• Requirement: Find "Determinar la creación" and "Según el Reglamento" in the records below. Copy the lines holding them and every line between, exactly, and no others.

--- Records shown Enclosed Below ---

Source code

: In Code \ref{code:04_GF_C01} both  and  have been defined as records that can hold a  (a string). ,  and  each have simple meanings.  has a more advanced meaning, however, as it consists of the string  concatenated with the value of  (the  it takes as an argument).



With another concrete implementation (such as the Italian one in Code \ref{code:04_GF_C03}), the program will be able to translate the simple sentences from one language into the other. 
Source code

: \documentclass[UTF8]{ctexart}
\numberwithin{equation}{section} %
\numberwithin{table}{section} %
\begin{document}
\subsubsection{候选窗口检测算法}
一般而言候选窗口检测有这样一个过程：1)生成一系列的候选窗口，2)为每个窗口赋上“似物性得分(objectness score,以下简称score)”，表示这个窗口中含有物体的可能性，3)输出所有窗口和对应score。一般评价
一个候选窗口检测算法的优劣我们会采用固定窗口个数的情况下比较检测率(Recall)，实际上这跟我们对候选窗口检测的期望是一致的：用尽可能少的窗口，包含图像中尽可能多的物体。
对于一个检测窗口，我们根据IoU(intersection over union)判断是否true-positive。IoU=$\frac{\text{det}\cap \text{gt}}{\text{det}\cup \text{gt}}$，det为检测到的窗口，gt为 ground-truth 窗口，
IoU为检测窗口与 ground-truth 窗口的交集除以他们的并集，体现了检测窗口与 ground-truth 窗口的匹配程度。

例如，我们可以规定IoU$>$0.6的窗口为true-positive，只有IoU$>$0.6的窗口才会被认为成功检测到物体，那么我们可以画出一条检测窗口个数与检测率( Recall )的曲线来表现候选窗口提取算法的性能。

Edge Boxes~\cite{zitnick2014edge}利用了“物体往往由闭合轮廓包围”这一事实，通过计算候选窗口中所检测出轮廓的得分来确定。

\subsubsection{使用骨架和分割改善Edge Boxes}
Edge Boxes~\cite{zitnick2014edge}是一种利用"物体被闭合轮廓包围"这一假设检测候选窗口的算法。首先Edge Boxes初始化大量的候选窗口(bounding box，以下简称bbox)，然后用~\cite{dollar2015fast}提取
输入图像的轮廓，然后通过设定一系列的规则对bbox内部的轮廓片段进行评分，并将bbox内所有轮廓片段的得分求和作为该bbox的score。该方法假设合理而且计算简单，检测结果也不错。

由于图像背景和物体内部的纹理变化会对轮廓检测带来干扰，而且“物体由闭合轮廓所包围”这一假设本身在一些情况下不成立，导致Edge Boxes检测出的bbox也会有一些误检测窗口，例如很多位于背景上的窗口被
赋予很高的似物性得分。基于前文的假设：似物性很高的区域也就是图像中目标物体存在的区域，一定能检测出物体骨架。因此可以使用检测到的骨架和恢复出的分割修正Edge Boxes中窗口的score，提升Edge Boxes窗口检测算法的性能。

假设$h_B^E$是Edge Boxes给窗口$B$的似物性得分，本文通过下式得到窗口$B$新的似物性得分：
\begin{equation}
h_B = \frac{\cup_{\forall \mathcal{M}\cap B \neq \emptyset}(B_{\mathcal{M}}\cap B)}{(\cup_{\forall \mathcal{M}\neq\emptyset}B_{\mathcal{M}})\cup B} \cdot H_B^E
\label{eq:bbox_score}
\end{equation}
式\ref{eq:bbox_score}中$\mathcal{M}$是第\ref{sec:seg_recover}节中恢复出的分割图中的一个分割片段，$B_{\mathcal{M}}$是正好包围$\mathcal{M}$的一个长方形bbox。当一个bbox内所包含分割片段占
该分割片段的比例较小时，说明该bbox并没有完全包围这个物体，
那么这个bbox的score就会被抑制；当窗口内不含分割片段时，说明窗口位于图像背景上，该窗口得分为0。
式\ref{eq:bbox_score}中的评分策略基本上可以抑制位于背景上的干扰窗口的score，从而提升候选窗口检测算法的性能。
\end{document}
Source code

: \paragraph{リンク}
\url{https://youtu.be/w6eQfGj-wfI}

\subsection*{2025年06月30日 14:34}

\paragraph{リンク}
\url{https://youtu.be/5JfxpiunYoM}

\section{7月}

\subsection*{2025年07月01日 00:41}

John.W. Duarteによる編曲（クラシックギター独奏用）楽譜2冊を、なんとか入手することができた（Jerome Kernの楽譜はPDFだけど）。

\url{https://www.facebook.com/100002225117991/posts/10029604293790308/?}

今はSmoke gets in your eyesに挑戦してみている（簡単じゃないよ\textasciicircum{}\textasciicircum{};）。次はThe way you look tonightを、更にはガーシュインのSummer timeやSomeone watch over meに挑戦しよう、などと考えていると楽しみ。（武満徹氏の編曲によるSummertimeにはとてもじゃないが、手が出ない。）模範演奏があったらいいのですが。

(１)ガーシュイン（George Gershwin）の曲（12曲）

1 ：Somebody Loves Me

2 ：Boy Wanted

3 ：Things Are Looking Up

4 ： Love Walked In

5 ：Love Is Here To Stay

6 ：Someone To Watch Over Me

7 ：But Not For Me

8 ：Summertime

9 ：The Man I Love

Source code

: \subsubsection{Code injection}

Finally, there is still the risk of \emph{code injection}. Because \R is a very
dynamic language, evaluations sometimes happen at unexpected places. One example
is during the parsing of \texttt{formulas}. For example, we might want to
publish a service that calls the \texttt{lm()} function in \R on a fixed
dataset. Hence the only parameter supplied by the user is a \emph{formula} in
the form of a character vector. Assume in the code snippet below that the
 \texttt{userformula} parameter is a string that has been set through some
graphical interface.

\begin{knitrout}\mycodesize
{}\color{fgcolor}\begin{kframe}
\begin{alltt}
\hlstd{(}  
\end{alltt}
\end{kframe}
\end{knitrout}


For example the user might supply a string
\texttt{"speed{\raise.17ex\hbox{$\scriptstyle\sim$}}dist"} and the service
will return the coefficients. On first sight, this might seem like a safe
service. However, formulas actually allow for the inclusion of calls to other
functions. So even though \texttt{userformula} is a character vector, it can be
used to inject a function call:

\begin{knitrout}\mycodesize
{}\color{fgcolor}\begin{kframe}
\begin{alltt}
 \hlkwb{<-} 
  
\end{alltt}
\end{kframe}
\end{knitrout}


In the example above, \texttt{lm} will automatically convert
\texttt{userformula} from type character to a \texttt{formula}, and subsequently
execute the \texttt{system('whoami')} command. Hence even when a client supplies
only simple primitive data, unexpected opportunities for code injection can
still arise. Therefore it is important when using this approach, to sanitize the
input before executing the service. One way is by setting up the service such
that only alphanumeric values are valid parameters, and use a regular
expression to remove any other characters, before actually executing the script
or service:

--- End of Enclosed Records shown ---
--- Records shown Enclosed Below ---

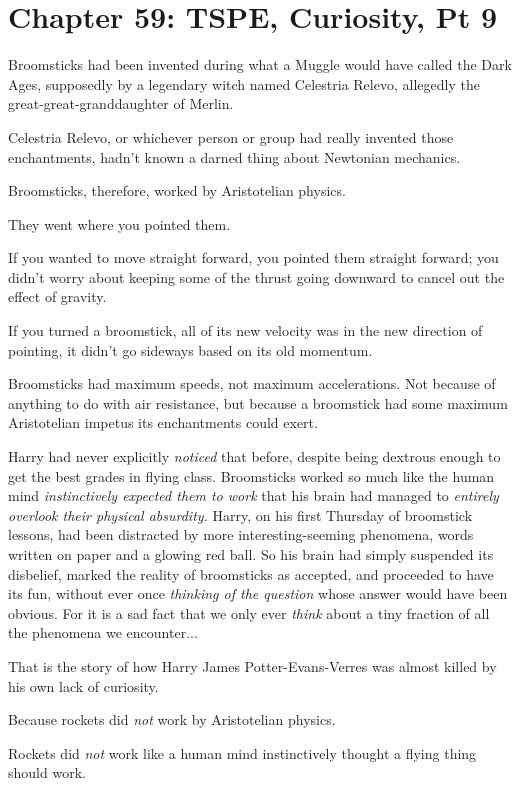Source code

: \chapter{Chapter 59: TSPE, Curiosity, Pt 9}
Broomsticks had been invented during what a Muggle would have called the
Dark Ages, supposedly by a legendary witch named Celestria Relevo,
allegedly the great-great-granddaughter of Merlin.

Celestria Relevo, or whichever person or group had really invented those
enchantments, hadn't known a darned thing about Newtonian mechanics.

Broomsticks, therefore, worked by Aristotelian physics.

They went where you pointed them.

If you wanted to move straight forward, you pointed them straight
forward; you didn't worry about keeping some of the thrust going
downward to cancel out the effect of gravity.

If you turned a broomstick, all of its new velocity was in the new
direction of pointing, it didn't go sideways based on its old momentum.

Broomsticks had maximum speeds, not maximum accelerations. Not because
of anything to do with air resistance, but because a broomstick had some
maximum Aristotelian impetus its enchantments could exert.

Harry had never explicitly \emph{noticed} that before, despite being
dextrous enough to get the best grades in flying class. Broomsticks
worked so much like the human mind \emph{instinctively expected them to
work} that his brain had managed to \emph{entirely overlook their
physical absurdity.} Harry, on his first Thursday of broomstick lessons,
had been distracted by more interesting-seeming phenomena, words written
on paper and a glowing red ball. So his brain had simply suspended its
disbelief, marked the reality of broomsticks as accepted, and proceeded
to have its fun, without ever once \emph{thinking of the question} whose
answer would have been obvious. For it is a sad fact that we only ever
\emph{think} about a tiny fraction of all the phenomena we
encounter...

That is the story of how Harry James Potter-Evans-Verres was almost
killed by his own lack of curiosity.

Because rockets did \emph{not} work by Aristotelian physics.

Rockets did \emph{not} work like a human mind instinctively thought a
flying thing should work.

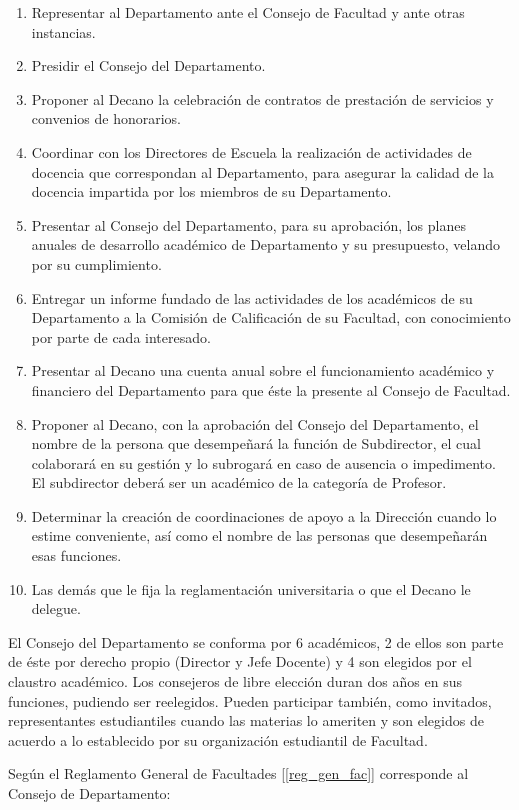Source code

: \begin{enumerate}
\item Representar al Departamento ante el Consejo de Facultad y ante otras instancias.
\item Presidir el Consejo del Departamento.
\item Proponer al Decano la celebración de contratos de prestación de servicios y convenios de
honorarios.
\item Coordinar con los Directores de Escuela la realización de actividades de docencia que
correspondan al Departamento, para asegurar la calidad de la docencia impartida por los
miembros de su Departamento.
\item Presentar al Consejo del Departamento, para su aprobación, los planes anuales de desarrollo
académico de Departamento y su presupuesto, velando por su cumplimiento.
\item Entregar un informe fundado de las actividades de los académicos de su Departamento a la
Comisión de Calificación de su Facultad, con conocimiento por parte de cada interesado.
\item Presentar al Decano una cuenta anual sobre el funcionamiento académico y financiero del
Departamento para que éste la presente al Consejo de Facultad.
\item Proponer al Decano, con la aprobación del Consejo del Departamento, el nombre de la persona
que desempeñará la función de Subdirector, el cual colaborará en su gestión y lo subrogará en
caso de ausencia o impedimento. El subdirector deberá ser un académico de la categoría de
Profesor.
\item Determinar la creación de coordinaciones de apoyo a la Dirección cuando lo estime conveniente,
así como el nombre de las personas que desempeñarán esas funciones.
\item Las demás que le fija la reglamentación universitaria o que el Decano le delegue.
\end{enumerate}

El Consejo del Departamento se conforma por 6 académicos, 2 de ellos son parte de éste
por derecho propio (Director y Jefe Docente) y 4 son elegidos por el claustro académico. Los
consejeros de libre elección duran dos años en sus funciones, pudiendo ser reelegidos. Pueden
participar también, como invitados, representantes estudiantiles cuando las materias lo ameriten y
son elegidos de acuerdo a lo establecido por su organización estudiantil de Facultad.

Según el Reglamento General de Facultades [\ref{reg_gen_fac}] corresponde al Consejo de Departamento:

--- End of Enclosed Records shown ---

• Output below:
\item Determinar la creación de coordinaciones de apoyo a la Dirección cuando lo estime conveniente,
así como el nombre de las personas que desempeñarán esas funciones.
\item Las demás que le fija la reglamentación universitaria o que el Decano le delegue.
\end{enumerate}

El Consejo del Departamento se conforma por 6 académicos, 2 de ellos son parte de éste
por derecho propio (Director y Jefe Docente) y 4 son elegidos por el claustro académico. Los
consejeros de libre elección duran dos años en sus funciones, pudiendo ser reelegidos. Pueden
participar también, como invitados, representantes estudiantiles cuando las materias lo ameriten y
son elegidos de acuerdo a lo establecido por su organización estudiantil de Facultad.

Según el Reglamento General de Facultades [\ref{reg_gen_fac}] corresponde al Consejo de Departamento:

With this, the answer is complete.